What the exercise asks
List each line of the data that holds the string "persons".

Rendered images with source text:
----------------------------------------

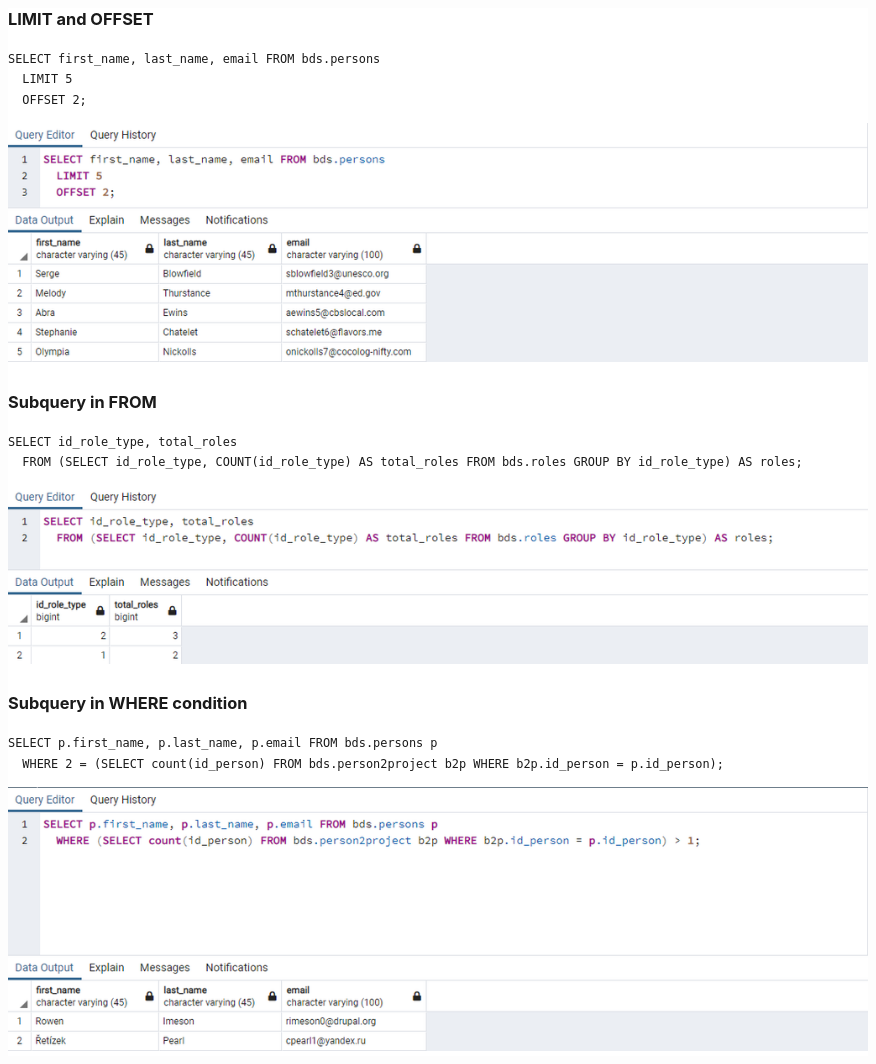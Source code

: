 ### LIMIT and OFFSET
```
SELECT first_name, last_name, email FROM bds.persons 
  LIMIT 5 
  OFFSET 2;
```
![Statement 22](./screenshots/stmt22.png)

### Subquery in FROM
```
SELECT id_role_type, total_roles 
  FROM (SELECT id_role_type, COUNT(id_role_type) AS total_roles FROM bds.roles GROUP BY id_role_type) AS roles;
```
![Statement 23](./screenshots/stmt23.png)

### Subquery in WHERE condition
```
SELECT p.first_name, p.last_name, p.email FROM bds.persons p 
  WHERE 2 = (SELECT count(id_person) FROM bds.person2project b2p WHERE b2p.id_person = p.id_person);
```
![Statement 24](./screenshots/stmt24.png)
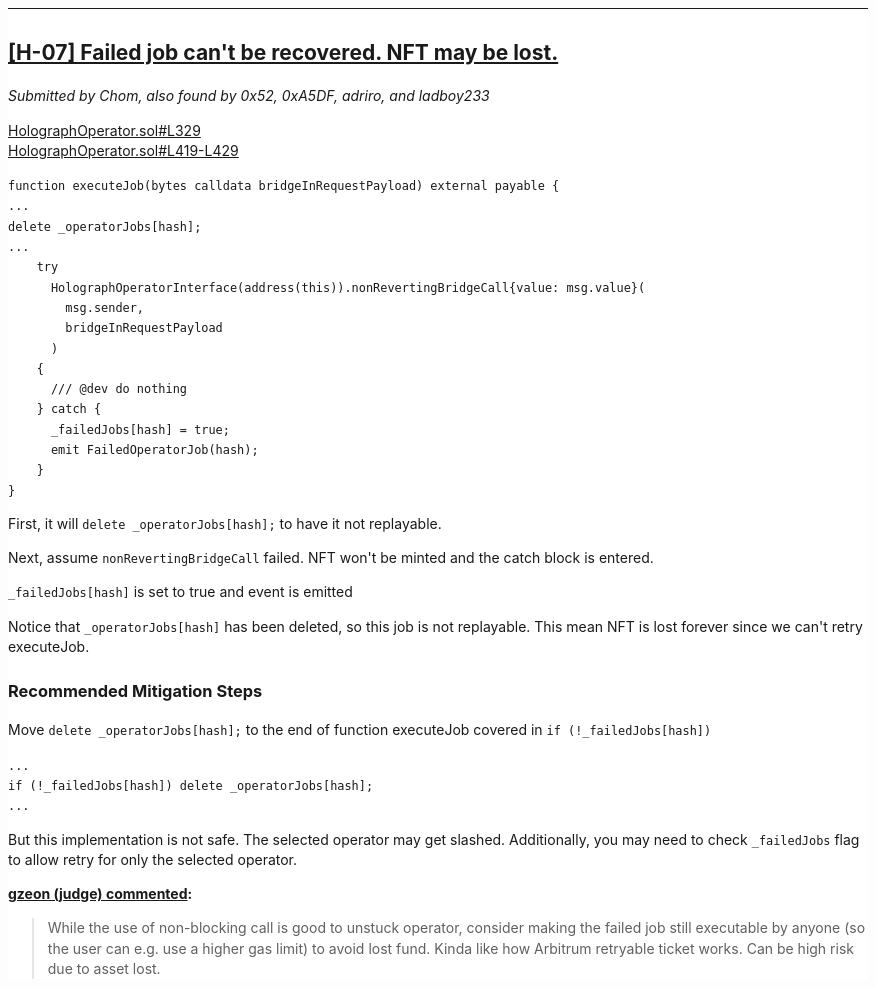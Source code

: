 
***

## [[H-07] Failed job can't be recovered. NFT may be lost.](https://github.com/code-423n4/2022-10-holograph-findings/issues/102)
*Submitted by Chom, also found by 0x52, 0xA5DF, adriro, and ladboy233*

[HolographOperator.sol#L329](https://github.com/code-423n4/2022-10-holograph/blob/f8c2eae866280a1acfdc8a8352401ed031be1373/contracts/HolographOperator.sol#L329)<br>
[HolographOperator.sol#L419-L429](https://github.com/code-423n4/2022-10-holograph/blob/f8c2eae866280a1acfdc8a8352401ed031be1373/contracts/HolographOperator.sol#L419-L429)<br>

```solidity
function executeJob(bytes calldata bridgeInRequestPayload) external payable {
...
delete _operatorJobs[hash];
...
    try
      HolographOperatorInterface(address(this)).nonRevertingBridgeCall{value: msg.value}(
        msg.sender,
        bridgeInRequestPayload
      )
    {
      /// @dev do nothing
    } catch {
      _failedJobs[hash] = true;
      emit FailedOperatorJob(hash);
    }
}
```

First, it will `delete _operatorJobs[hash];` to have it not replayable.

Next, assume `nonRevertingBridgeCall` failed. NFT won't be minted and the catch block is entered.

`_failedJobs[hash]` is set to true and event is emitted

Notice that `_operatorJobs[hash]` has been deleted, so this job is not replayable. This mean NFT is lost forever since we can't retry executeJob.

### Recommended Mitigation Steps

Move `delete _operatorJobs[hash];` to the end of function executeJob covered in `if (!_failedJobs[hash])`

```solidity
...
if (!_failedJobs[hash]) delete _operatorJobs[hash];
...
```

But this implementation is not safe. The selected operator may get slashed. Additionally, you may need to check `_failedJobs` flag to allow retry for only the selected operator.

**[gzeon (judge) commented](https://github.com/code-423n4/2022-10-holograph-findings/issues/102#issuecomment-1296298124):**
 > While the use of non-blocking call is good to unstuck operator, consider making the failed job still executable by anyone (so the user can e.g. use a higher gas limit) to avoid lost fund. Kinda like how Arbitrum retryable ticket works. Can be high risk due to asset lost.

----------------------------------------

Task output
SELECT first_name, last_name, email FROM bds.persons 
SELECT p.first_name, p.last_name, p.email FROM bds.persons p 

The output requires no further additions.